Getriebene Menschen, stets auf der Suche nach Glück ohne eine Spur oder einen Anhaltspunkt, immer auf ihren Instinkt angewiesen der sie so oft fehlleitet und die Liebe, diesen fragilen und nie definierbaren Schwebezustand immer dort entkeimen lassen wo er zu erwarten, nicht aber zu erhoffen war. Menschen, hin- und hergerissen zwischen Freundschaft und Liebe, zwischen Verantwortung und Impuls, zwischen Vernunft und Seele. Diese unerlässlichen Ingredienzen für ein echtes Melodram sind in Sirks Film himmelhoch aufgetürmt so das es ein Wunder ist, das der sentimentale Kitsch-Kollaps nie als ernsthafte Gefahr bei der Rezeption am Horizont erscheint. Denn diese getriebenen, rastlosen und suchenden Kreaturen bewegen sich in greifbaren, vertrauten und offenen Räumen die man selbst tapezieren darf. Es sind nicht die Figuren selbst, stilisiert zu ebenso kunstvollen wie grobschlächtigen psychischen Skulpturen die zwar keinen Archetypen entsprechen, jedoch als Drehbuchkonstrukte überdeutlich zu erkennen sind. Es ist ihr Weg und ihre Entwicklung die als Zement die Bausteine, sprich: die Figuren und die Leinen zur Wirklichkeit, dieses maßlosen und exzessiv im Wald menschlicher Emotionen wildernden Werks eisern zusammenhält.

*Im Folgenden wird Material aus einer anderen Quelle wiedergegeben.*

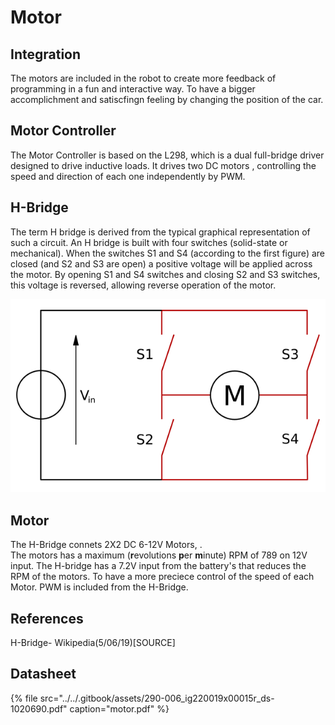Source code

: # Motor

## Integration

The motors are included in the robot to create more feedback of programming in a fun and interactive way. To have a bigger accomplichment and satiscfingn feeling by changing the position of the car. 

## Motor Controller

The Motor Controller is based on the L298, which is a dual full-bridge driver designed to drive inductive loads. It drives two DC motors , controlling the speed and direction of each one independently by PWM.

## H-Bridge

The term H bridge is derived from the typical graphical representation of such a circuit. An H bridge is built with four switches \(solid-state or mechanical\). When the switches S1 and S4 \(according to the first figure\) are closed \(and S2 and S3 are open\) a positive voltage will be applied across the motor. By opening S1 and S4 switches and closing S2 and S3 switches, this voltage is reversed, allowing reverse operation of the motor.

![](../../.gitbook/assets/620px-h_bridge.svg-2.png)

## Motor

The H-Bridge connets 2X2 DC 6-12V Motors, .   
The motors has a maximum \(**r**evolutions **p**er **m**inute\) RPM of 789 on 12V input. The H-bridge has a 7.2V input from the battery's that reduces the RPM of the motors. To have a more preciece control of the speed of each Motor. PWM is included from the H-Bridge.  

## References

H-Bridge- Wikipedia\(5/06/19\)\[SOURCE\]

## Datasheet

{% file src="../../.gitbook/assets/290-006\_ig220019x00015r\_ds-1020690.pdf" caption="motor.pdf" %}

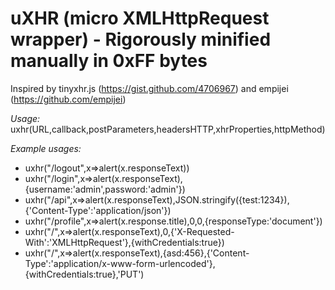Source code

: # uXHR (micro XMLHttpRequest wrapper) - Rigorously minified manually in 0xFF bytes

Inspired by tinyxhr.js (https://gist.github.com/4706967) and empijei (https://github.com/empijei)

*Usage:*
  uxhr(URL,callback,postParameters,headersHTTP,xhrProperties,httpMethod)

*Example usages:*
-  uxhr("/logout",x=>alert(x.responseText))
-  uxhr("/login",x=>alert(x.responseText),{username:'admin',password:'admin'})
-  uxhr("/api",x=>alert(x.responseText),JSON.stringify({test:1234}),{'Content-Type':'application/json'})
-  uxhr("/profile",x=>alert(x.response.title),0,0,{responseType:'document'})
-  uxhr("/",x=>alert(x.responseText),0,{'X-Requested-With':'XMLHttpRequest'},{withCredentials:true})
-  uxhr("/",x=>alert(x.responseText),{asd:456},{'Content-Type':'application/x-www-form-urlencoded'},{withCredentials:true},'PUT')
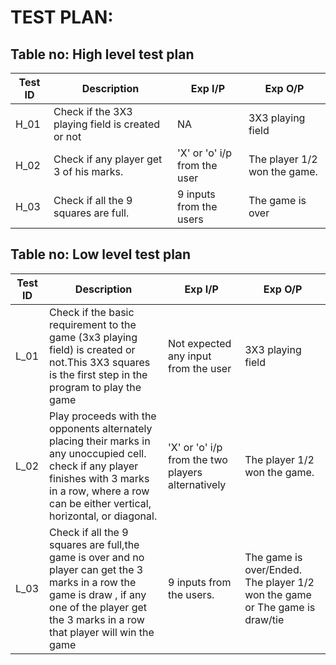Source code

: # TEST PLAN:

## Table no: High level test plan

|Test ID | Description | Exp I/P | Exp O/P |
|--------|-------------|---------|---------|
|H_01    |  Check if the 3X3 playing field is created or not           |    NA     |      3X3 playing field   |
|H_02    |Check if any player get 3 of his marks.             |   'X' or 'o' i/p from the user      |The player 1/2 won the game.|
|H_03    | Check if all the 9 squares are full.            |   9 inputs from the users      |     The game is over    |



## Table no: Low level test plan

|Test ID | Description | Exp I/P | Exp O/P |
|--------|-------------|---------|---------|
|L_01    | Check if the basic requirement to the game  (3x3 playing field) is created or not.This 3X3 squares is the first step in the program to play the game |    Not expected                   any input from the user |  3X3 playing field  |
|L_02    |  Play proceeds with the opponents alternately placing their marks in any unoccupied cell. check if any player finishes  with 3 marks in a row, where a row can be either                  vertical, horizontal, or diagonal. |   'X' or 'o' i/p from the two players alternatively      |   The player 1/2 won the game.      |
|L_03    |   Check if all the 9 squares are full,the game is over and no player can get the 3 marks in a row the game is draw , if any one of the player get the 3 marks in a row                     that player will win the game           |  9 inputs from the users.       |                The game is over/Ended.       The player 1/2 won the game or The game is draw/tie |

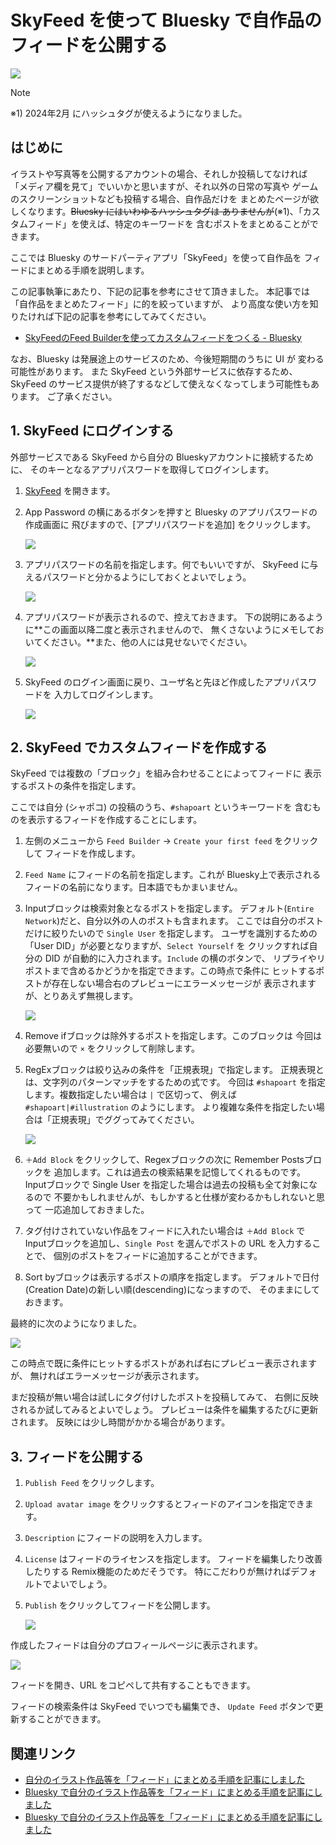 # SkyFeed を使って Bluesky で自作品のフィードを公開する

![](./cover.png)

> [!NOTE]
> ※1) 2024年2月 にハッシュタグが使えるようになりました。

## はじめに

イラストや写真等を公開するアカウントの場合、それしか投稿してなければ
「メディア欄を見て」でいいかと思いますが、それ以外の日常の写真や
ゲームのスクリーンショットなども投稿する場合、自作品だけを
まとめたページが欲しくなります。~~Bluesky にはいわゆるハッシュタグは
ありませんが~~(※1)、「カスタムフィード」を使えば、特定のキーワードを
含むポストをまとめることができます。

ここでは Bluesky のサードパーティアプリ「SkyFeed」を使って自作品を
フィードにまとめる手順を説明します。

この記事執筆にあたり、下記の記事を参考にさせて頂きました。
本記事では「自作品をまとめたフィード」に的を絞っていますが、
より高度な使い方を知りたければ下記の記事を参考にしてみてください。

- [SkyFeedのFeed Builderを使ってカスタムフィードをつくる - Bluesky](https://scrapbox.io/Bluesky/SkyFeed%E3%81%AEFeed_Builder%E3%82%92%E4%BD%BF%E3%81%A3%E3%81%A6%E3%82%AB%E3%82%B9%E3%82%BF%E3%83%A0%E3%83%95%E3%82%A3%E3%83%BC%E3%83%89%E3%82%92%E3%81%A4%E3%81%8F%E3%82%8B)

なお、Bluesky は発展途上のサービスのため、今後短期間のうちに UI が
変わる可能性があります。 また SkyFeed という外部サービスに依存するため、
SkyFeed のサービス提供が終了するなどして使えなくなってしまう可能性もあります。
ご了承ください。

## 1. SkyFeed にログインする

外部サービスである SkyFeed から自分の Blueskyアカウントに接続するために、
そのキーとなるアプリパスワードを取得してログインします。

1. [SkyFeed](https://skyfeed.app/) を開きます。
2. App Password の横にあるボタンを押すと Bluesky のアプリパスワードの作成画面に
    飛びますので、[アプリパスワードを追加] をクリックします。

    ![](./skyfeed-35-skyfeed-jump.png)

3. アプリパスワードの名前を指定します。何でもいいですが、
    SkyFeed に与えるパスワードと分かるようにしておくとよいでしょう。

    ![](./skyfeed-02-apppass-name.png)

4. アプリパスワードが表示されるので、控えておきます。
    下の説明にあるように**この画面以降二度と表示されませんので、
    無くさないようにメモしておいてください。**また、他の人には見せないでください。

    ![](./skyfeed-03-apppass-pass.png)

5. SkyFeed のログイン画面に戻り、ユーザ名と先ほど作成したアプリパスワードを
    入力してログインします。

    ![](./skyfeed-04-skyfeed-login.png)

## 2. SkyFeed でカスタムフィードを作成する

SkyFeed では複数の「ブロック」を組み合わせることによってフィードに
表示するポストの条件を指定します。

ここでは自分 (シャポコ) の投稿のうち、`#shapoart` というキーワードを
含むものを表示するフィードを作成することにします。

1. 左側のメニューから `Feed Builder` → `Create your first feed` をクリックして
    フィードを作成します。
2. `Feed Name` にフィードの名前を指定します。これが Bluesky上で表示される
    フィードの名前になります。日本語でもかまいません。
3. Inputブロックは検索対象となるポストを指定します。
    デフォルト(`Entire Network`)だと、自分以外の人のポストも含まれます。
    ここでは自分のポストだけに絞りたいので `Single User` を指定します。
    ユーザを識別するための「User DID」が必要となりますが、`Select Yourself` を
    クリックすれば自分の DID が自動的に入力されます。`Include` の横のボタンで、
    リプライやリポストまで含めるかどうかを指定できます。この時点で条件に
    ヒットするポストが存在しない場合右のプレビューにエラーメッセージが
    表示されますが、とりあえず無視します。

    ![](./skyfeed-50-input-block.png)

4. Remove ifブロックは除外するポストを指定します。このブロックは
    今回は必要無いので `×` をクリックして削除します。
5. RegExブロックは絞り込みの条件を「正規表現」で指定します。
    正規表現とは、文字列のパターンマッチをするための式です。
    今回は `#shapoart` を指定します。複数指定したい場合は `|` で区切って、
    例えば `#shapoart|#illustration` のようにします。
    より複雑な条件を指定したい場合は「正規表現」でググってみてください。
    
    ![](./skyfeed-60-regex-block.png)

6. `＋Add Block` をクリックして、Regexブロックの次に Remember Postsブロックを
    追加します。これは過去の検索結果を記憶してくれるものです。
    Inputブロックで Single User を指定した場合は過去の投稿も全て対象になるので
    不要かもしれませんが、もしかすると仕様が変わるかもしれないと思って
    一応追加しておきました。
7. タグ付けされていない作品をフィードに入れたい場合は `＋Add Block` で
    Inputブロックを追加し、`Single Post` を選んでポストの URL を入力することで、
    個別のポストをフィードに追加することができます。
8. Sort byブロックは表示するポストの順序を指定します。
    デフォルトで日付(Creation Date)の新しい順(descending)になっますので、
    そのままにしておきます。

最終的に次のようになりました。

![](./skyfeed-60-skyfeed-overview.png)

この時点で既に条件にヒットするポストがあれば右にプレビュー表示されますが、
無ければエラーメッセージが表示されます。

まだ投稿が無い場合は試しにタグ付けしたポストを投稿してみて、
右側に反映されるか試してみるとよいでしょう。
プレビューは条件を編集するたびに更新されます。
反映には少し時間がかかる場合があります。

## 3. フィードを公開する

1. `Publish Feed` をクリックします。
2. `Upload avatar image` をクリックするとフィードのアイコンを指定できます。
3. `Description` にフィードの説明を入力します。
4. `License` はフィードのライセンスを指定します。
    フィードを編集したり改善したりする Remix機能のためだそうです。
    特にこだわりが無ければデフォルトでよいでしょう。
5. `Publish` をクリックしてフィードを公開します。

    ![](./skyfeed-70-skyfeed-publish.png)

作成したフィードは自分のプロフィールページに表示されます。

![](./skyfeed-80-published.png)

フィードを開き、URL をコピペして共有することもできます。

フィードの検索条件は SkyFeed でいつでも編集でき、
`Update Feed` ボタンで更新することができます。

## 関連リンク

- [自分のイラスト作品等を「フィード」にまとめる手順を記事にしました](https://bsky.app/profile/shapoco.net/post/3kl27gafjdk2d)
- [Bluesky で自分のイラスト作品等を「フィード」にまとめる手順を記事にしました](https://x.com/shapoco/status/1756211553987428775)
- [Bluesky で自分のイラスト作品等を「フィード」にまとめる手順を記事にしました](https://misskey.io/notes/9pjazn5btxyv05qe)
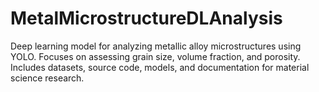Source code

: # MetalMicrostructureDLAnalysis
Deep learning model for analyzing metallic alloy microstructures using YOLO. Focuses on assessing grain size, volume fraction, and porosity. Includes datasets, source code, models, and documentation for material science research.
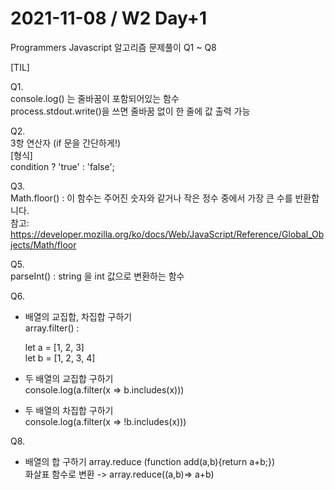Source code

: # 2021-11-08 / W2 Day+1
Programmers Javascript 알고리즘 문제풀이 Q1 ~ Q8

[TIL]

Q1.</br>
console.log() 는 줄바꿈이 포함되어있는 함수</br>
process.stdout.write()을 쓰면 줄바꿈 없이 한 줄에 값 출력 가능

Q2.</br>
3항 연산자 (if 문을 간단하게!)</br>
[형식]</br>
condition ? 'true' : 'false';

Q3.</br>
Math.floor() : 이 함수는 주어진 숫자와 같거나 작은 정수 중에서 가장 큰 수를 반환합니다.</br>
참고: https://developer.mozilla.org/ko/docs/Web/JavaScript/Reference/Global_Objects/Math/floor

Q5. </br>
parseInt() : string 을 int 값으로 변환하는 함수

Q6.</br>
* 배열의 교집합, 차집합 구하기</br>
array.filter() : 

  let a = [1, 2, 3]</br>
  let b = [1, 2, 3, 4]

* 두 배열의 교집합 구하기</br>
console.log(a.filter(x => b.includes(x)))

* 두 배열의 차집합 구하기 </br>
console.log(a.filter(x => !b.includes(x)))

Q8.
* 배열의 합 구하기
array.reduce (function add(a,b){return a+b;})</br>
화살표 함수로 변환 -> array.reduce((a,b)=> a+b)




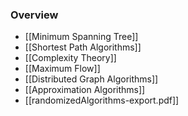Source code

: ### Overview
+ [[Minimum Spanning Tree]]
+ [[Shortest Path Algorithms]]
+ [[Complexity Theory]]
+ [[Maximum Flow]]
+ [[Distributed Graph Algorithms]]
+ [[Approximation Algorithms]]
+ [[randomizedAlgorithms-export.pdf]]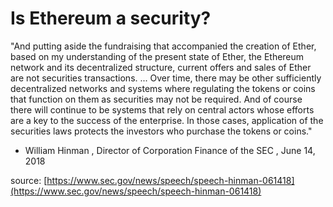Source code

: # Is Ethereum a security?

"And putting aside the fundraising that accompanied the creation of Ether, based on my understanding of the present state of Ether, the Ethereum network and its decentralized structure, current offers and sales of Ether are not securities transactions. ... Over time, there may be other sufficiently decentralized networks and systems where regulating the tokens or coins that function on them as securities may not be required. And of course there will continue to be systems that rely on central actors whose efforts are a key to the success of the enterprise. In those cases, application of the securities laws protects the investors who purchase the tokens or coins."

* William Hinman ,    Director of Corporation Finance of the SEC   ,   June 14, 2018

source: [https://www.sec.gov/news/speech/speech-hinman-061418](https://www.sec.gov/news/speech/speech-hinman-061418)


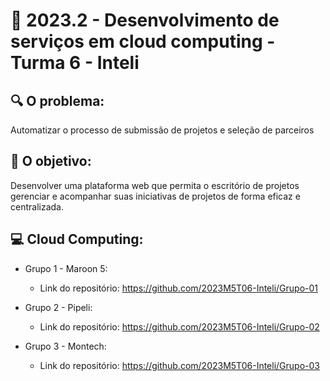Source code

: # 🙋‍ 2023.2 - Desenvolvimento de serviços em cloud computing - Turma 6 - Inteli

## :mag: O problema:

Automatizar o processo de submissão de projetos e seleção de parceiros

## :dart: O objetivo:

Desenvolver uma plataforma web que permita o escritório de projetos gerenciar e acompanhar suas iniciativas de projetos de forma eficaz e centralizada.

## :computer: Cloud Computing:

- Grupo 1 - Maroon 5:
  - Link do repositório: https://github.com/2023M5T06-Inteli/Grupo-01

- Grupo 2 - Pipeli:
  - Link do repositório: https://github.com/2023M5T06-Inteli/Grupo-02
  
- Grupo 3 - Montech:
  - Link do repositório: https://github.com/2023M5T06-Inteli/Grupo-03
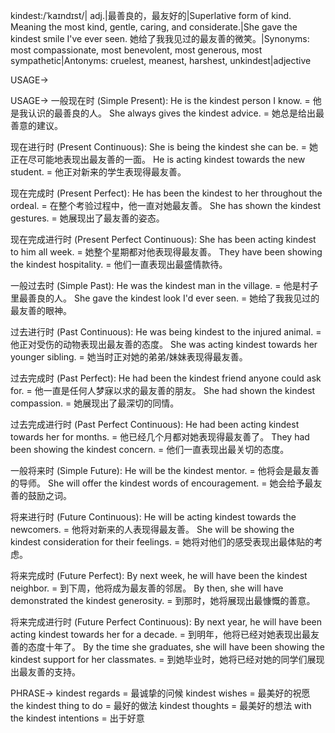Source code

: kindest:/ˈkaɪndɪst/| adj.|最善良的，最友好的|Superlative form of kind.  Meaning the most kind, gentle, caring, and considerate.|She gave the kindest smile I've ever seen. 她给了我我见过的最友善的微笑。|Synonyms: most compassionate, most benevolent, most generous, most sympathetic|Antonyms: cruelest, meanest, harshest, unkindest|adjective

USAGE->

USAGE->
一般现在时 (Simple Present):
He is the kindest person I know. = 他是我认识的最善良的人。
She always gives the kindest advice. = 她总是给出最善意的建议。

现在进行时 (Present Continuous):
She is being the kindest she can be. = 她正在尽可能地表现出最友善的一面。
He is acting kindest towards the new student. = 他正对新来的学生表现得最友善。

现在完成时 (Present Perfect):
He has been the kindest to her throughout the ordeal. = 在整个考验过程中，他一直对她最友善。
She has shown the kindest gestures. = 她展现出了最友善的姿态。

现在完成进行时 (Present Perfect Continuous):
She has been acting kindest to him all week. = 她整个星期都对他表现得最友善。
They have been showing the kindest hospitality. = 他们一直表现出最盛情款待。

一般过去时 (Simple Past):
He was the kindest man in the village. = 他是村子里最善良的人。
She gave the kindest look I'd ever seen. = 她给了我我见过的最友善的眼神。

过去进行时 (Past Continuous):
He was being kindest to the injured animal. = 他正对受伤的动物表现出最友善的态度。
She was acting kindest towards her younger sibling. = 她当时正对她的弟弟/妹妹表现得最友善。

过去完成时 (Past Perfect):
He had been the kindest friend anyone could ask for. = 他一直是任何人梦寐以求的最友善的朋友。
She had shown the kindest compassion. = 她展现出了最深切的同情。


过去完成进行时 (Past Perfect Continuous):
He had been acting kindest towards her for months. = 他已经几个月都对她表现得最友善了。
They had been showing the kindest concern. = 他们一直表现出最关切的态度。

一般将来时 (Simple Future):
He will be the kindest mentor. = 他将会是最友善的导师。
She will offer the kindest words of encouragement. = 她会给予最友善的鼓励之词。


将来进行时 (Future Continuous):
He will be acting kindest towards the newcomers. = 他将对新来的人表现得最友善。
She will be showing the kindest consideration for their feelings. = 她将对他们的感受表现出最体贴的考虑。

将来完成时 (Future Perfect):
By next week, he will have been the kindest neighbor. = 到下周，他将成为最友善的邻居。
By then, she will have demonstrated the kindest generosity. = 到那时，她将展现出最慷慨的善意。

将来完成进行时 (Future Perfect Continuous):
By next year, he will have been acting kindest towards her for a decade. = 到明年，他将已经对她表现出最友善的态度十年了。
By the time she graduates, she will have been showing the kindest support for her classmates. = 到她毕业时，她将已经对她的同学们展现出最友善的支持。



PHRASE->
kindest regards = 最诚挚的问候
kindest wishes = 最美好的祝愿
the kindest thing to do = 最好的做法
kindest thoughts = 最美好的想法
with the kindest intentions = 出于好意

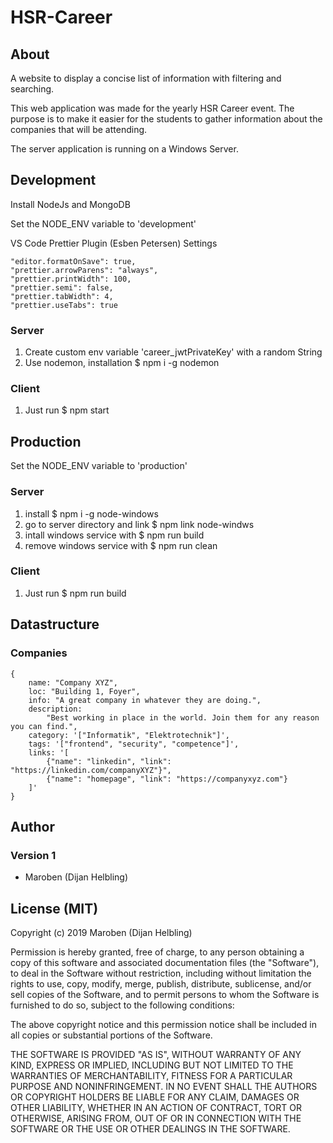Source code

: # HSR-Career

## About

A website to display a concise list of information with filtering and searching.

This web application was made for the yearly HSR Career event. The purpose is to make it easier for the students to gather information about the companies that will be attending.

The server application is running on a Windows Server.

## Development

Install NodeJs and MongoDB

Set the NODE_ENV variable to 'development'

VS Code Prettier Plugin (Esben Petersen) Settings

    "editor.formatOnSave": true,
    "prettier.arrowParens": "always",
    "prettier.printWidth": 100,
    "prettier.semi": false,
    "prettier.tabWidth": 4,
    "prettier.useTabs": true

### Server

1. Create custom env variable 'career_jwtPrivateKey' with a random String
2. Use nodemon, installation \$ npm i -g nodemon

### Client

1. Just run \$ npm start

## Production

Set the NODE_ENV variable to 'production'

### Server

1. install \$ npm i -g node-windows
2. go to server directory and link \$ npm link node-windws
3. intall windows service with \$ npm run build
4. remove windows service with \$ npm run clean

### Client

1. Just run \$ npm run build

## Datastructure

### Companies

    {
        name: "Company XYZ",
        loc: "Building 1, Foyer",
        info: "A great company in whatever they are doing.",
        description:
            "Best working in place in the world. Join them for any reason you can find.",
        category: '["Informatik", "Elektrotechnik"]',
        tags: '["frontend", "security", "competence"]',
        links: '[
            {"name": "linkedin", "link": "https://linkedin.com/companyXYZ"}",
            {"name": "homepage", "link": "https://companyxyz.com"}
        ]'
    }

## Author

### Version 1

-   Maroben (Dijan Helbling)

## License (MIT)

Copyright (c) 2019 Maroben (Dijan Helbling)

Permission is hereby granted, free of charge, to any person obtaining a copy
of this software and associated documentation files (the "Software"), to deal
in the Software without restriction, including without limitation the rights
to use, copy, modify, merge, publish, distribute, sublicense, and/or sell
copies of the Software, and to permit persons to whom the Software is
furnished to do so, subject to the following conditions:

The above copyright notice and this permission notice shall be included in all
copies or substantial portions of the Software.

THE SOFTWARE IS PROVIDED "AS IS", WITHOUT WARRANTY OF ANY KIND, EXPRESS OR
IMPLIED, INCLUDING BUT NOT LIMITED TO THE WARRANTIES OF MERCHANTABILITY,
FITNESS FOR A PARTICULAR PURPOSE AND NONINFRINGEMENT. IN NO EVENT SHALL THE
AUTHORS OR COPYRIGHT HOLDERS BE LIABLE FOR ANY CLAIM, DAMAGES OR OTHER
LIABILITY, WHETHER IN AN ACTION OF CONTRACT, TORT OR OTHERWISE, ARISING FROM,
OUT OF OR IN CONNECTION WITH THE SOFTWARE OR THE USE OR OTHER DEALINGS IN THE
SOFTWARE.
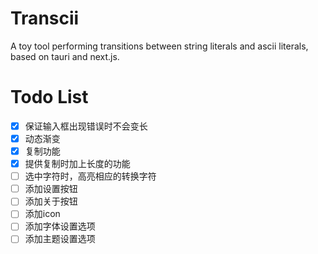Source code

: # Transcii
A toy tool performing transitions between string literals and ascii literals, based on tauri and next.js.

# Todo List
- [x] 保证输入框出现错误时不会变长  
- [x] 动态渐变  
- [x] 复制功能  
- [x] 提供复制时加上长度的功能  
- [ ] 选中字符时，高亮相应的转换字符  
- [ ] 添加设置按钮  
- [ ] 添加关于按钮  
- [ ] 添加icon  
- [ ] 添加字体设置选项  
- [ ] 添加主题设置选项  
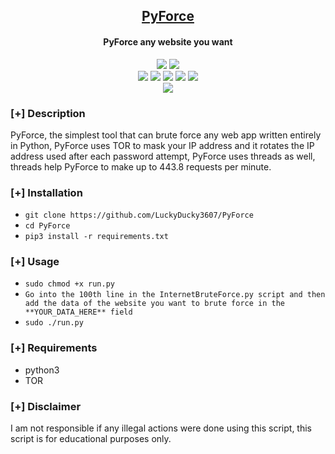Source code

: <h2 align="center"><u>PyForce</u></h2>

<h4 align="center"> PyForce any website you want </h4>

<p align="center">
    <img src="https://img.shields.io/github/stars/LuckyDucky3607/PyForce?style=for-the-badge&color=orange">
    <img src="https://img.shields.io/github/issues/LuckyDucky3607/PyForce?style=for-the-badge&color=red">
<br>
    <img src="https://img.shields.io/badge/Author-LuckyDucky3607-magenta?style=flat-square">
    <img src="https://img.shields.io/badge/Open%20Source-Yes-orange?style=flat-square">
    <img src="https://img.shields.io/badge/Maintained-Yes-cyan?style=flat-square">
    <img src="https://img.shields.io/badge/Made%20In-Turkey-green?style=flat-square">
    <img src="https://img.shields.io/badge/Written%20In-Python-blue?style=flat-square">
<br>
    <img src="https://github-readme-stats.vercel.app/api/pin/?username=LuckyDucky3607&repo=PyForce&theme=synthwave">
</p>

### [+] Description
PyForce, the simplest tool that can brute force any web app written entirely in Python, PyForce uses TOR to mask your IP address and it rotates the IP address used after each password attempt, PyForce uses threads as well, threads help PyForce to make up to 443.8 requests per minute.

### [+] Installation
 - `git clone https://github.com/LuckyDucky3607/PyForce`
 - `cd PyForce`
 - `pip3 install -r requirements.txt`

### [+] Usage
 - `sudo chmod +x run.py`
 - `Go into the 100th line in the InternetBruteForce.py script and then add the data of the website you want to brute force in the **YOUR_DATA_HERE** field`
 - `sudo ./run.py`

### [+] Requirements
 - python3
 - TOR

### [+] Disclaimer 
I am not responsible if any illegal actions were done using this script, this script is for educational purposes only.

Sirk versteht diese Figuren und dieses Verständnis befähigt ihn, sie zum Leben zu erwecken. Auch wenn wir als Zuschauer so weit von ihren unwirklich und übertrieben zu emotionalen Eruptionen überstilisierten Problemen und ihrem dekadenten Umfeld entfernt fühlen, die eigentlichen Schwierigkeiten die sie antreiben und sie stetig ernüchtern, auch zur Verzweiflung und im Finale des Films regelrecht in den Wahnsinn treiben, sind – hier wie dort – die gleichen, egal in welche Gesellschaftsschicht, egal in welche Nationen oder Generation man blickt, ob man seine eigene Biographie oder die anderer Menschen analysiert. Das, was unter Menschen wirklich etwas bedeutet und unbedingt beachtet und akzeptiert werden muss, das ist universell. Mancher mag nun einwenden, dass das schließlich eine Binsenweisheit wäre. Es wäre wirklich erfreulich, wenn es eine wäre. Letzlich ist es beruhigender, sich mit allen Menschen durch das gleiche Konfliktpotential denn durch gleiche Emotionen geeint zu wissen.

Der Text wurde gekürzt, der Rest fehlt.